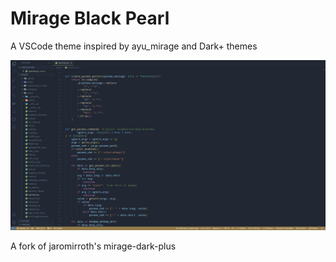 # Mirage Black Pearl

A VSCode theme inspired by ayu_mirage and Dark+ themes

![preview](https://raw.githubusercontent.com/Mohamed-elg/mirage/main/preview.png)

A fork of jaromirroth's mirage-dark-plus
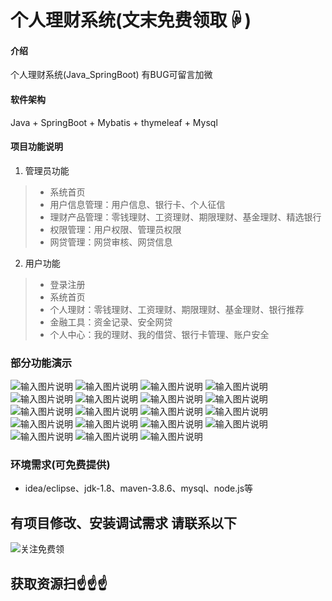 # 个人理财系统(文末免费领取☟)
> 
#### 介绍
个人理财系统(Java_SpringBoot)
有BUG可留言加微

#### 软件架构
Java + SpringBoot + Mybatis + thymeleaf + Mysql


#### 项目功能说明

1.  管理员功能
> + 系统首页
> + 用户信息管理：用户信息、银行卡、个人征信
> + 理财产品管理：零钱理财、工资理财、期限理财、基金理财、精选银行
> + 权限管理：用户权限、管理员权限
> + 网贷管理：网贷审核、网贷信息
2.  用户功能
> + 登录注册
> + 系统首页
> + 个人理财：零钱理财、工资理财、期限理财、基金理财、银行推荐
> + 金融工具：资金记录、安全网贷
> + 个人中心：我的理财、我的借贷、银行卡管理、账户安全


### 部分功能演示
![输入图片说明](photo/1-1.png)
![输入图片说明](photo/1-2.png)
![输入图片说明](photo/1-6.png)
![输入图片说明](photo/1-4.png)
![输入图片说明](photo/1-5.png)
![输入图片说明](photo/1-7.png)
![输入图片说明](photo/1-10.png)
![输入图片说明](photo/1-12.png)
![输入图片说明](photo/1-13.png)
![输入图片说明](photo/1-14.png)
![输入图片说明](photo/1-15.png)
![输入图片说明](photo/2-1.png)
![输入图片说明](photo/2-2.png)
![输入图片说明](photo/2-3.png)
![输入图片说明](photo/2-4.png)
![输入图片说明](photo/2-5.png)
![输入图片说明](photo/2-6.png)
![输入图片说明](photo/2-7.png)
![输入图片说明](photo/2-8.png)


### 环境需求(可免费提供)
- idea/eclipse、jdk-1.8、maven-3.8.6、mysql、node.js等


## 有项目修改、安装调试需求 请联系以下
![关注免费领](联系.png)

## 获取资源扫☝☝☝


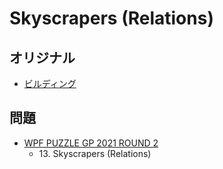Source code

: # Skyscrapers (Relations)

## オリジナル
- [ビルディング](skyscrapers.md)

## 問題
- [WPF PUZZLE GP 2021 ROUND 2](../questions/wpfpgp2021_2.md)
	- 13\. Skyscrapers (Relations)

> **WHAT THIS TASK INVOLVES**: Go through the listing above and locate each line that holds the word "基金理财". Copy those lines.

> **ANSWER AREA**:
> + 理财产品管理：零钱理财、工资理财、期限理财、基金理财、精选银行
> + 个人理财：零钱理财、工资理财、期限理财、基金理财、银行推荐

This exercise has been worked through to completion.